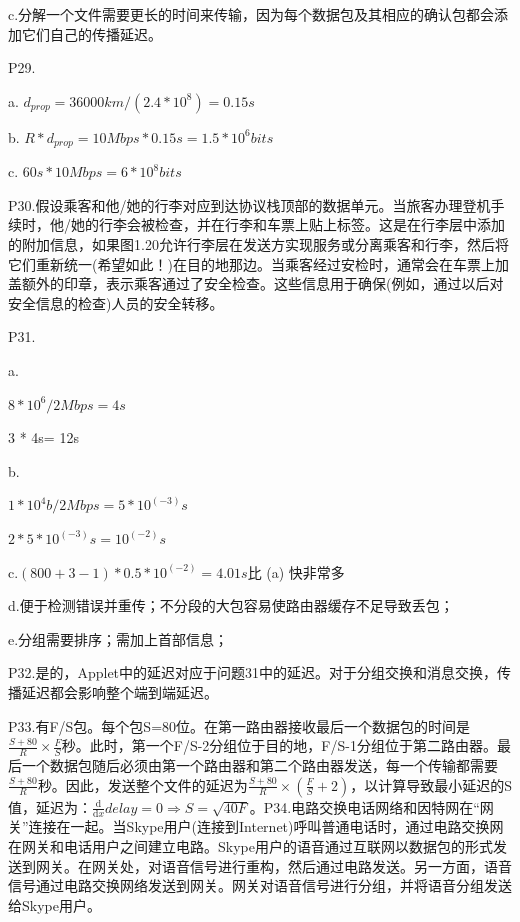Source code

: \documentclass[11pt,UTF8,twoside]{article}
\begin{document}
	c.分解一个文件需要更长的时间来传输，因为每个数据包及其相应的确认包都会添加它们自己的传播延迟。
	
	P29.
	
	a. $d_{prop} = 36000km / (2.4 * 10^8) = 0.15s$
	
	b. $R * d_{prop}=10Mbps*0.15s=1.5*10^6bits$
	
	c. $60s * 10Mbps = 6 * 10^8 bits$
	
	P30.假设乘客和他/她的行李对应到达协议栈顶部的数据单元。当旅客办理登机手续时，他/她的行李会被检查，并在行李和车票上贴上标签。这是在行李层中添加的附加信息，如果图1.20允许行李层在发送方实现服务或分离乘客和行李，然后将它们重新统一(希望如此！)在目的地那边。当乘客经过安检时，通常会在车票上加盖额外的印章，表示乘客通过了安全检查。这些信息用于确保(例如，通过以后对安全信息的检查)人员的安全转移。
	
	P31.
	
	a.
	
	$8 * 10^6 / 2Mbps = 4s$
	
	3 * 4s= 12s
	
	b.
	
	$1 * 10^4 b / 2Mbps = 5 * 10^(-3)s$
	
	$2 * 5 * 10^(-3)s = 10^(-2)s$
	
	c.$(800 + 3 - 1) * 0.5 * 10^(-2) = 4.01s$比 (a) 快非常多
	
	d.便于检测错误并重传；不分段的大包容易使路由器缓存不足导致丢包；
	
	e.分组需要排序；需加上首部信息；
	
	P32.是的，Applet中的延迟对应于问题31中的延迟。对于分组交换和消息交换，传播延迟都会影响整个端到端延迟。
	
	P33.有F/S包。每个包S=80位。在第一路由器接收最后一个数据包的时间是$\frac{S+80}{R}\times \frac{F}{S}$秒。此时，第一个F/S-2分组位于目的地，F/S-1分组位于第二路由器。最后一个数据包随后必须由第一个路由器和第二个路由器发送，每一个传输都需要$\frac{S+80}{R}$秒。因此，发送整个文件的延迟为$\frac{S+80}{R}\times (\frac{F}{S}+2)$，以计算导致最小延迟的S值，延迟为：$\frac{\mathrm{d} }{\mathrm{d} x}delay=0 \Rightarrow S=\sqrt{40F}$。
	​
	P34.电路交换电话网络和因特网在“网关”连接在一起。当Skype用户(连接到Internet)呼叫普通电话时，通过电路交换网在网关和电话用户之间建立电路。Skype用户的语音通过互联网以数据包的形式发送到网关。在网关处，对语音信号进行重构，然后通过电路发送。另一方面，语音信号通过电路交换网络发送到网关。网关对语音信号进行分组，并将语音分组发送给Skype用户。
	
	\newpage
	\pagestyle{fancy}
	\fancyhf{}  %
	\pagestyle{fancy}
\end{document}
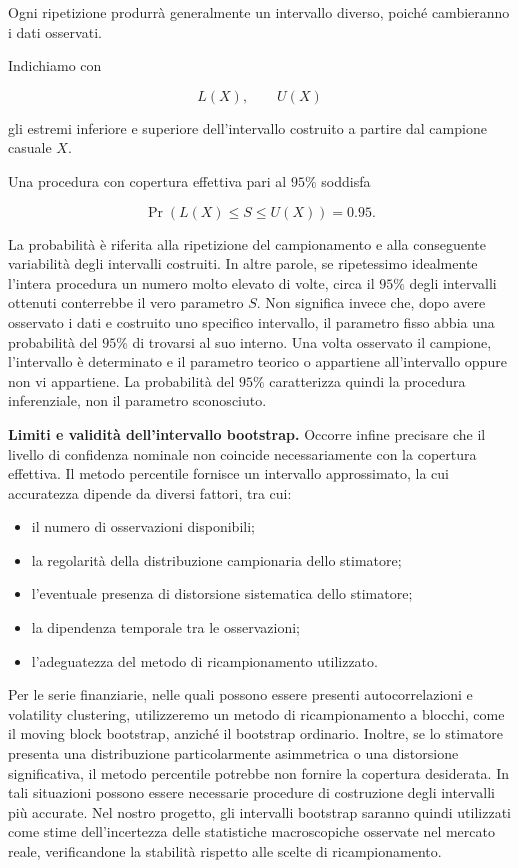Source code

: Ogni ripetizione produrrà generalmente
un intervallo diverso, poiché cambieranno
i dati osservati.

Indichiamo con

\[
L(X),\qquad U(X)
\]

gli estremi inferiore e superiore
dell'intervallo costruito a partire
dal campione casuale $X$.

Una procedura con copertura effettiva pari al $95\%$ soddisfa

\[
\boxed{
\Pr\left(L(X)\leq S\leq U(X)\right)=0.95.
}
\]

La probabilità è riferita alla ripetizione del campionamento e alla conseguente variabilità degli intervalli costruiti.
In altre parole, se ripetessimo idealmente l'intera procedura un numero molto elevato di volte, circa il $95\%$ degli intervalli ottenuti 
conterrebbe il vero parametro $S$. Non significa invece che, dopo avere osservato i dati e costruito uno specifico intervallo, il parametro 
fisso abbia una probabilità del $95\%$ di trovarsi al suo interno. Una volta osservato il campione, l'intervallo è determinato e il parametro 
teorico o appartiene all'intervallo oppure non vi appartiene. La probabilità del $95\%$ caratterizza quindi la procedura inferenziale, 
non il parametro sconosciuto.
\medskip

\noindent
\textbf{Limiti e validità dell'intervallo bootstrap.}
Occorre infine precisare che il livello di confidenza nominale non coincide necessariamente con la copertura effettiva.
Il metodo percentile fornisce un intervallo approssimato, la cui accuratezza dipende da diversi fattori, tra cui:

\begin{itemize}
    \item il numero di osservazioni disponibili;

    \item la regolarità della distribuzione
    campionaria dello stimatore;

    \item l'eventuale presenza di distorsione
    sistematica dello stimatore;

    \item la dipendenza temporale tra
    le osservazioni;

    \item l'adeguatezza del metodo
    di ricampionamento utilizzato.
\end{itemize}

Per le serie finanziarie, nelle quali possono essere presenti autocorrelazioni e volatility clustering, utilizzeremo un metodo di ricampionamento a 
blocchi, come il moving block bootstrap, anziché il bootstrap ordinario. Inoltre, se lo stimatore presenta una distribuzione particolarmente 
asimmetrica o una distorsione significativa, il metodo percentile potrebbe non fornire la copertura desiderata. In tali situazioni possono essere 
necessarie procedure di costruzione degli intervalli più accurate. Nel nostro progetto, gli intervalli bootstrap saranno quindi utilizzati come stime 
dell'incertezza delle statistiche macroscopiche osservate nel mercato reale, verificandone la stabilità rispetto alle scelte di ricampionamento.


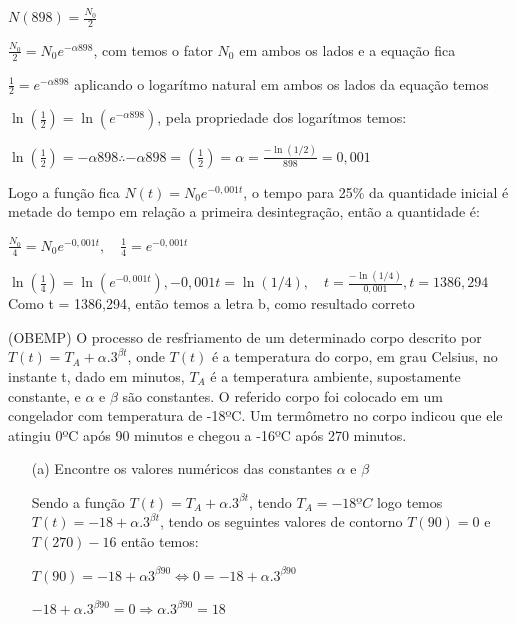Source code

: \begin{multicols*}{2}
    $N(898) = \frac{N_0}{2}$

    $\frac{N_0}{2} = N_0 e^{- \alpha 898}$, com temos o fator $N_0$ em ambos os lados e a equação 			fica

    $\frac{1}{2} = e^{- \alpha 898}$ aplicando o logarítmo natural em ambos os lados da equação 			temos

    $\ln \left(\frac{1}{2} \right) = \ln \left( e^{- \alpha 898} \right)$, pela propriedade dos 			logarítmos temos:

    $\ln \left(\frac{1}{2} \right) =  - \alpha 898  \therefore
        - \alpha 898 =  \left(\frac{1}{2} \right) = \alpha = \frac{-\ln(1/2)}{898} = 0,001$

    Logo a função fica $N(t) = N_0 e^{-0,001t}$, o tempo para 25\% da quantidade inicial é metade 			do tempo em relação a primeira desintegração, então a quantidade é:



    $\frac{N_0}{4} = N_0 e^{-0,001 t}, \quad \frac{1}{4} = e^{-0,001t}$

    $\ln \left( \frac{1}{4} \right) = \ln \left( e^{-0,001t} \right),
        -0,001t = \ln( 1/4), \quad t = \frac{ - \ln( 1/4)}{ 0,001}, t = 1386,294
    $
    Como t = 1386,294, então temos a letra b, como resultado correto


    (OBEMP) O processo de resfriamento de um determinado corpo descrito por
    $T(t) = T_A + \alpha.3^{\beta t}$, onde $T(t)$ é a temperatura do corpo, em grau Celsius, no 			instante t, dado em minutos, $T_A$ é a temperatura ambiente, supostamente constante, e $\alpha$
    e $\beta$ são constantes. O referido corpo foi colocado em um congelador com temperatura de 			-18ºC. Um termômetro no corpo indicou que ele atingiu 0ºC após 90 minutos e chegou a 					-16ºC após 270 minutos.
    \begin{itemize}
        \item[(a)] Encontre os valores numéricos das constantes $\alpha$ e $\beta$

              Sendo a função $T(t) = T_A + \alpha.3^{\beta t}$, tendo $T_A = -18ºC$ logo temos
              $T(t) = -18 + \alpha.3^{\beta t}$, tendo os seguintes valores de contorno $T(90) = 0$ e
              $T(270) -16$ então temos:

              $T(90) = -18 + \alpha 3^{\beta 90} \Leftrightarrow 0 = -18 + \alpha .3^{\beta 90}$

              $-18 + \alpha .3^{\beta 90} = 0 \Rightarrow \alpha.3^{\beta 90} = 18$


\end{itemize}
\end{multicols*}
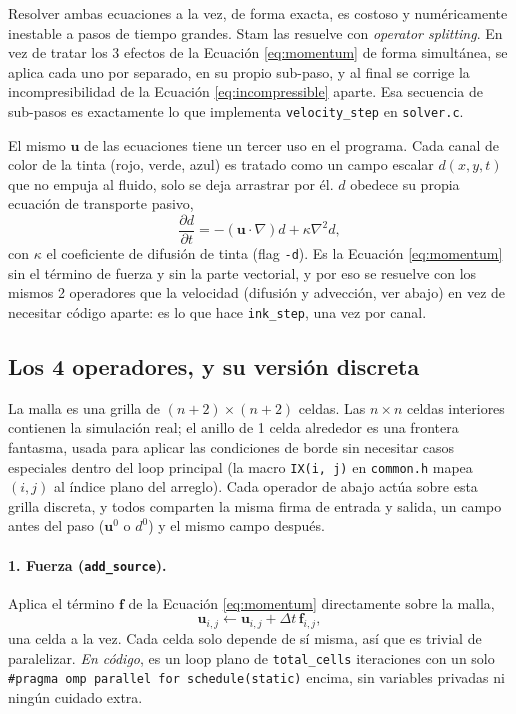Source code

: \documentclass[11pt]{article}
\begin{document}
Resolver ambas ecuaciones a la vez, de forma exacta, es costoso y
numéricamente inestable a pasos de tiempo grandes. Stam \cite{stam1999}
las resuelve con \emph{operator splitting}. En vez de tratar los 3
efectos de la Ecuación \ref{eq:momentum} de forma simultánea, se aplica
cada uno por separado, en su propio sub-paso, y al final se corrige la
incompresibilidad de la Ecuación \ref{eq:incompressible} aparte. Esa
secuencia de sub-pasos es exactamente lo que implementa
\texttt{velocity\_step} en \texttt{solver.c}.

El mismo $\mathbf{u}$ de las ecuaciones tiene un tercer uso en el
programa. Cada canal de color de la tinta (rojo, verde, azul) es tratado
como un campo escalar $d(x, y, t)$ que no empuja al fluido, solo se deja
arrastrar por él. $d$ obedece su propia ecuación de transporte pasivo,
\[
\frac{\partial d}{\partial t} = -(\mathbf{u} \cdot \nabla) d + \kappa \nabla^2 d,
\]
con $\kappa$ el coeficiente de difusión de tinta (flag \texttt{-d}). Es
la Ecuación \ref{eq:momentum} sin el término de fuerza y sin la parte
vectorial, y por eso se resuelve con los mismos 2 operadores que la
velocidad (difusión y advección, ver abajo) en vez de necesitar código
aparte: es lo que hace \texttt{ink\_step}, una vez por canal.

\subsection{Los 4 operadores, y su versión discreta}

La malla es una grilla de $(n+2) \times (n+2)$ celdas. Las $n \times n$
celdas interiores contienen la simulación real; el anillo de 1 celda
alrededor es una frontera fantasma, usada para aplicar las condiciones de
borde sin necesitar casos especiales dentro del loop principal (la macro
\texttt{IX(i, j)} en \texttt{common.h} mapea $(i, j)$ al índice plano del
arreglo). Cada operador de abajo actúa sobre esta grilla discreta, y
todos comparten la misma firma de entrada y salida, un campo antes del
paso ($\mathbf{u}^0$ o $d^0$) y el mismo campo después.

\paragraph{1. Fuerza (\texttt{add\_source}).} Aplica el término
$\mathbf{f}$ de la Ecuación \ref{eq:momentum} directamente sobre la
malla,
\[
\mathbf{u}_{i,j} \leftarrow \mathbf{u}_{i,j} + \Delta t \, \mathbf{f}_{i,j},
\]
una celda a la vez. Cada celda solo depende de sí misma, así que es
trivial de paralelizar. \emph{En código}, es un loop plano de
\texttt{total\_cells} iteraciones con un solo
\texttt{\#pragma omp parallel for schedule(static)} encima, sin
variables privadas ni ningún cuidado extra.
\end{document}
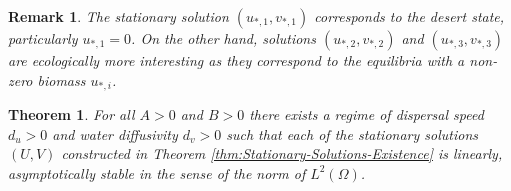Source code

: \documentclass[12pt, a4paper]{article}
\theoremstyle{break}
\newtheorem{thm}{Theorem}[section]
\theoremstyle{break}
\theoremstyle{break}
\theoremstyle{break}
\newtheorem{rem}{Remark}[section]
\theoremstyle{break}
\theoremstyle{break}
\theoremstyle{break}
\begin{document}
\begin{rem}
    \label{rem:classification_steady_states}
    The stationary solution $(u_{*,1},v_{*,1})$ corresponds to the desert state, particularly $u_{*,1} = 0$. On the other hand, solutions $(u_{*,2},v_{*,2})$ and $(u_{*,3},v_{*,3})$ are ecologically more interesting as they correspond to the equilibria with a non-zero biomass $u_{*,i}$.
\end{rem}

\begin{thm}
    \label{thm:Stationary-Solutions-Stability}
    For all $A > 0$ and $B > 0$ there exists a regime of dispersal speed $d_u > 0$ and water diffusivity $d_v > 0$ such that each of the stationary solutions $(U, V)$ constructed in Theorem \ref{thm:Stationary-Solutions-Existence} is linearly, asymptotically stable in the sense of the norm of $L^2(\Omega)$.
\end{thm}
\end{document}
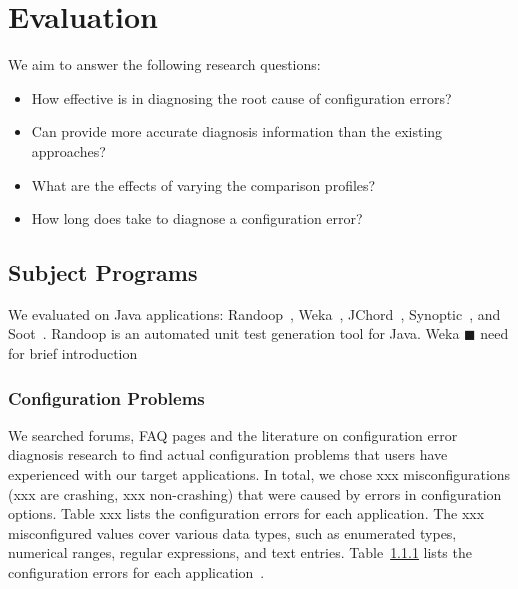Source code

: \section{Evaluation}
\label{sec:evaluation}


We aim to answer the following research questions:

\begin{itemize}
\item How effective is \ourtool in diagnosing the root cause of
configuration errors?
\item Can \ourtool provide more accurate diagnosis information than
the existing approaches? 
\item What are the effects of varying the comparison profiles?
\item How long does \ourtool take to diagnose a configuration error?
\end{itemize}


\subsection{Subject Programs}

We evaluated \ourtool on \subjectnum Java applications: Randoop~\cite{randoop},
Weka~\cite{weka}, JChord~\cite{jchord}, Synoptic~\cite{synoptic},
and Soot~\cite{soot}. Randoop is an automated unit test generation tool
for Java. Weka $\blacksquare$ need for brief introduction

\subsubsection{Configuration Problems}


We searched forums, FAQ pages and the literature on configuration error diagnosis
research to find actual configuration problems that users have experienced with our
target applications. In total, we chose xxx misconfigurations (xxx
are crashing, xxx non-crashing) that were caused by errors in
configuration options. Table xxx lists the configuration errors for each application.
The xxx misconfigured values cover various data types, such as enumerated types,
numerical ranges, regular expressions, and text entries. Table~\ref{} lists
the configuration errors for each application~\cite{tab:subjects}.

**Activity**
Pictures do not belong in the answer. Return the lines above starting at the one with "presenza di distorsione" and ending at the one with "(OBEMP) O processo", both kept, exactly.

**Answer to the problem**
    \item l'eventuale presenza di distorsione
    sistematica dello stimatore;

    \item la dipendenza temporale tra
    le osservazioni;

    \item l'adeguatezza del metodo
    di ricampionamento utilizzato.
\end{itemize}

Per le serie finanziarie, nelle quali possono essere presenti autocorrelazioni e volatility clustering, utilizzeremo un metodo di ricampionamento a 
blocchi, come il moving block bootstrap, anziché il bootstrap ordinario. Inoltre, se lo stimatore presenta una distribuzione particolarmente 
asimmetrica o una distorsione significativa, il metodo percentile potrebbe non fornire la copertura desiderata. In tali situazioni possono essere 
necessarie procedure di costruzione degli intervalli più accurate. Nel nostro progetto, gli intervalli bootstrap saranno quindi utilizzati come stime 
dell'incertezza delle statistiche macroscopiche osservate nel mercato reale, verificandone la stabilità rispetto alle scelte di ricampionamento.


Source code

: \begin{multicols*}{2}
    $N(898) = \frac{N_0}{2}$

    $\frac{N_0}{2} = N_0 e^{- \alpha 898}$, com temos o fator $N_0$ em ambos os lados e a equação 			fica

    $\frac{1}{2} = e^{- \alpha 898}$ aplicando o logarítmo natural em ambos os lados da equação 			temos

    $\ln \left(\frac{1}{2} \right) = \ln \left( e^{- \alpha 898} \right)$, pela propriedade dos 			logarítmos temos:

    $\ln \left(\frac{1}{2} \right) =  - \alpha 898  \therefore
        - \alpha 898 =  \left(\frac{1}{2} \right) = \alpha = \frac{-\ln(1/2)}{898} = 0,001$

    Logo a função fica $N(t) = N_0 e^{-0,001t}$, o tempo para 25\% da quantidade inicial é metade 			do tempo em relação a primeira desintegração, então a quantidade é:



    $\frac{N_0}{4} = N_0 e^{-0,001 t}, \quad \frac{1}{4} = e^{-0,001t}$

    $\ln \left( \frac{1}{4} \right) = \ln \left( e^{-0,001t} \right),
        -0,001t = \ln( 1/4), \quad t = \frac{ - \ln( 1/4)}{ 0,001}, t = 1386,294
    $
    Como t = 1386,294, então temos a letra b, como resultado correto


    (OBEMP) O processo de resfriamento de um determinado corpo descrito por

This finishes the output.